[Stored items from a collection]
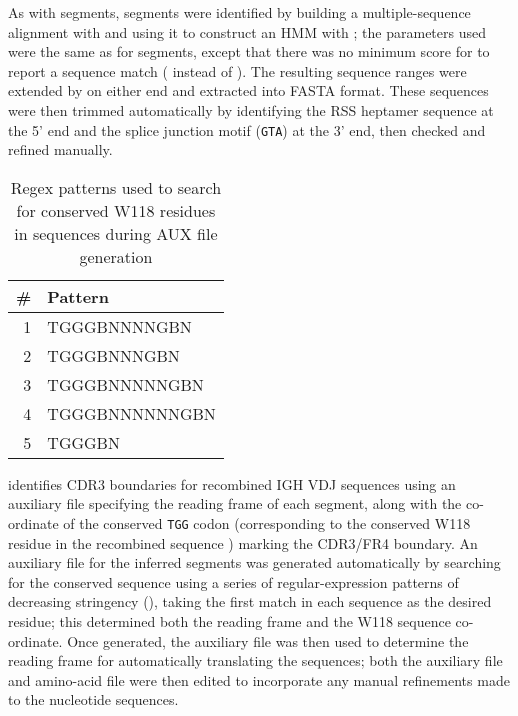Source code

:\subsubsubsection{\jh}

\noindent As with \vh segments, \jh segments were identified by building a multiple-sequence alignment with  and using it to construct an HMM with ; the parameters used were the same as for \vh segments, except that there was no minimum score for  to report a sequence match ( instead of ). The resulting sequence ranges were extended by  on either end and extracted into FASTA format. These sequences were then trimmed automatically by identifying the RSS heptamer sequence at the 5' end and the splice junction motif (\texttt{GTA}) at the 3' end, then checked and refined manually.

\begin{wraptable}{r}{5.5cm}
\caption{Regex patterns used to search for conserved W118 residues in \jh sequences during AUX file generation}\label{tab:jh-aux-patterns}
\begin{tabular}{r>{\ttseries}l}\toprule  
\# & Pattern \\\midrule
1 & TGGGBNNNNGBN\\
2 & TGGGBNNNGBN\\
3 & TGGGBNNNNNGBN\\
4 & TGGGBNNNNNNGBN\\
5 & TGGGBN\\\bottomrule
\end{tabular}
\end{wraptable}

 \parencite{ye2013igblast} identifies CDR3 boundaries for recombined IGH VDJ sequences using an auxiliary file specifying the reading frame of each \jh segment, along with the co-ordinate of the conserved \texttt{TGG} codon (corresponding to the conserved W118 residue in the recombined sequence \parencite{lefranc2014immunoglobulins}) marking the CDR3/FR4 boundary. An auxiliary file for the inferred \jh segments was generated automatically by searching for the conserved sequence using a series of regular-expression patterns of decreasing stringency (), taking the first match in each sequence as the desired residue; this determined both the reading frame and the W118 sequence co-ordinate. Once generated, the auxiliary file was then used to determine the reading frame for automatically translating the \jh sequences; both the auxiliary file and amino-acid  file were then edited to incorporate any manual refinements made to the \jh nucleotide sequences.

PROBLEM TO WORK ON :: Each entry shown above must be quoted exactly, with its pictures left out.

RESULT OF THIS EXERCISE ::
Source code

:\subsubsubsection{\jh}

\noindent As with \vh segments, \jh segments were identified by building a multiple-sequence alignment with  and using it to construct an HMM with ; the parameters used were the same as for \vh segments, except that there was no minimum score for  to report a sequence match ( instead of ). The resulting sequence ranges were extended by  on either end and extracted into FASTA format. These sequences were then trimmed automatically by identifying the RSS heptamer sequence at the 5' end and the splice junction motif (\texttt{GTA}) at the 3' end, then checked and refined manually.

\begin{wraptable}{r}{5.5cm}
\caption{Regex patterns used to search for conserved W118 residues in \jh sequences during AUX file generation}\label{tab:jh-aux-patterns}
\begin{tabular}{r>{\ttseries}l}\toprule  
\# & Pattern \\\midrule
1 & TGGGBNNNNGBN\\
2 & TGGGBNNNGBN\\
3 & TGGGBNNNNNGBN\\
4 & TGGGBNNNNNNGBN\\
5 & TGGGBN\\\bottomrule
\end{tabular}
\end{wraptable}

 \parencite{ye2013igblast} identifies CDR3 boundaries for recombined IGH VDJ sequences using an auxiliary file specifying the reading frame of each \jh segment, along with the co-ordinate of the conserved \texttt{TGG} codon (corresponding to the conserved W118 residue in the recombined sequence \parencite{lefranc2014immunoglobulins}) marking the CDR3/FR4 boundary. An auxiliary file for the inferred \jh segments was generated automatically by searching for the conserved sequence using a series of regular-expression patterns of decreasing stringency (), taking the first match in each sequence as the desired residue; this determined both the reading frame and the W118 sequence co-ordinate. Once generated, the auxiliary file was then used to determine the reading frame for automatically translating the \jh sequences; both the auxiliary file and amino-acid  file were then edited to incorporate any manual refinements made to the \jh nucleotide sequences.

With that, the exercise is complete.